What you will do:
Report the tally of lines featuring the word "Bouchard" in the entries below, without anything else.

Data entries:
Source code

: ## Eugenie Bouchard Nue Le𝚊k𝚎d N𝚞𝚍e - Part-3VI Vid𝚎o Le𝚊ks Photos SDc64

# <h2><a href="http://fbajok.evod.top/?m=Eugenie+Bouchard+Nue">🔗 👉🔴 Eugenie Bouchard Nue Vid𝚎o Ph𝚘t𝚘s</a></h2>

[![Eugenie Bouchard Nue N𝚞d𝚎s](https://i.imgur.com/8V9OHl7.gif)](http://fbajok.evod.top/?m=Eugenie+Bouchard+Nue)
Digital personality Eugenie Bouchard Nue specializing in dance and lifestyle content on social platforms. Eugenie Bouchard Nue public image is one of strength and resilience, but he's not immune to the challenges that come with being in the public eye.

Problem solution:
4